┌────────

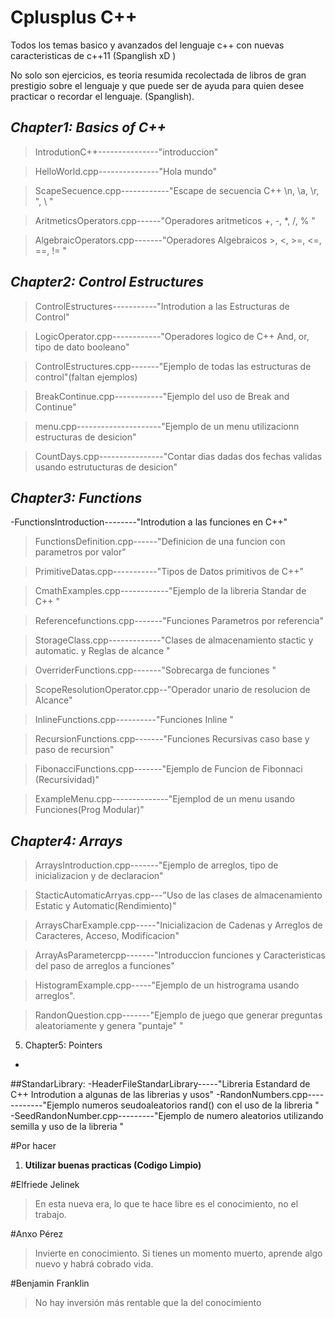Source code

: # Cplusplus C++
Todos los temas basico y avanzados del lenguaje c++ con nuevas caracteristicas de c++11 (Spanglish xD )

No solo son ejercicios, es teoria resumida recolectada de libros de gran prestigio sobre el lenguaje 
y que puede ser de ayuda para quien desee practicar o recordar el lenguaje.
(Spanglish).


## *Chapter1: Basics of C++*

>IntrodutionC++---------------"introduccion"                                                                                           

>HelloWorld.cpp---------------"Hola mundo"                                                                                             

>ScapeSecuence.cpp------------"Escape de secuencia C++ \n, \a, \r, \", \ "                                                             

>AritmeticsOperators.cpp------"Operadores aritmeticos +, -, *, /, % "                                                                  

>AlgebraicOperators.cpp-------"Operadores Algebraicos >, <, >=, <=, ==, != "                                                           


## *Chapter2: Control Estructures*

>ControlEstructures-----------"Introdution a las Estructuras de Control"                                       

>LogicOperator.cpp------------"Operadores logico de C++ And, or, tipo de dato booleano"                                                

>ControlEstructures.cpp-------"Ejemplo de todas las estructuras de control"(faltan ejemplos)                                           

>BreakContinue.cpp------------"Ejemplo del uso de Break and Continue"

>menu.cpp---------------------"Ejemplo de un menu utilizacionn estructuras de desicion"

>CountDays.cpp----------------"Contar dias dadas dos fechas validas usando estrutucturas de desicion"                                                                  

## *Chapter3: Functions*

-FunctionsIntroduction--------"Introdution a las funciones en C++"      

>FunctionsDefinition.cpp------"Definicion de una funcion con parametros por valor"                                                     

>PrimitiveDatas.cpp-----------"Tipos de Datos primitivos de C++"                                                                       

>CmathExamples.cpp------------"Ejemplo de la libreria Standar de C++ <cmath> "                                                         

>Referencefunctions.cpp-------"Funciones Parametros por referencia"                                                                    

>StorageClass.cpp-------------"Clases de almacenamiento stactic y automatic. y Reglas de alcance "                                     

>OverriderFunctions.cpp-------"Sobrecarga de funciones "                                                                               

>ScopeResolutionOperator.cpp--"Operador unario de resolucion de Alcance"                                                               

>InlineFunctions.cpp----------"Funciones Inline "                                                                                      

>RecursionFunctions.cpp-------"Funciones Recursivas caso base y paso de recursion"                                                     

>FibonacciFunctions.cpp-------"Ejemplo de Funcion de Fibonnaci (Recursividad)"

>ExampleMenu.cpp--------------"Ejemplod de un menu usando Funciones(Prog Modular)"


## *Chapter4: Arrays*

>ArraysIntroduction.cpp-------"Ejemplo de arreglos, tipo de inicializacion y de declaracion"                                           

>StacticAutomaticArryas.cpp---"Uso de las clases de almacenamiento Estatic y Automatic(Rendimiento)"

>ArraysCharExample.cpp-----"Inicializacion de Cadenas y Arreglos de Caracteres, Acceso, Modificacion"

>ArrayAsParametercpp-------"Introduccion funciones y Caracteristicas del paso de arreglos a funciones"

>HistogramExample.cpp-----"Ejemplo de un histrograma usando arreglos".

>RandonQuestion.cpp-------"Ejemplo de juego que generar preguntas aleatoriamente y genera "puntaje" "



5. Chapter5: Pointers
-



##StandarLibrary:
-HeaderFileStandarLibrary-----"Libreria Estandard de C++ Introdution a algunas de las librerias y usos"
-RandonNumbers.cpp------------"Ejemplo numeros seudoaleatorios rand() con el uso de la libreria <cstdlib>"
-SeedRandonNumber.cpp---------"Ejemplo de numero aleatorios utilizando semilla y uso de la libreria <ctime> "



#Por hacer
1. **Utilizar buenas practicas (Codigo Limpio)**


#Elfriede Jelinek 
>En esta nueva era, lo que te hace libre es el conocimiento, no el trabajo.


#Anxo Pérez
>Invierte en conocimiento. Si tienes un momento muerto, aprende algo nuevo y habrá cobrado vida.

#Benjamin Franklin
>No hay inversión más rentable que la del conocimiento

└────────

Try it: Take the line holding "1. **Utilizar buenas" and the lines after it through the end of the entries. Retype them exactly and add nothing.

Response below:
1. **Utilizar buenas practicas (Codigo Limpio)**


#Elfriede Jelinek 
>En esta nueva era, lo que te hace libre es el conocimiento, no el trabajo.


#Anxo Pérez
>Invierte en conocimiento. Si tienes un momento muerto, aprende algo nuevo y habrá cobrado vida.

#Benjamin Franklin
>No hay inversión más rentable que la del conocimiento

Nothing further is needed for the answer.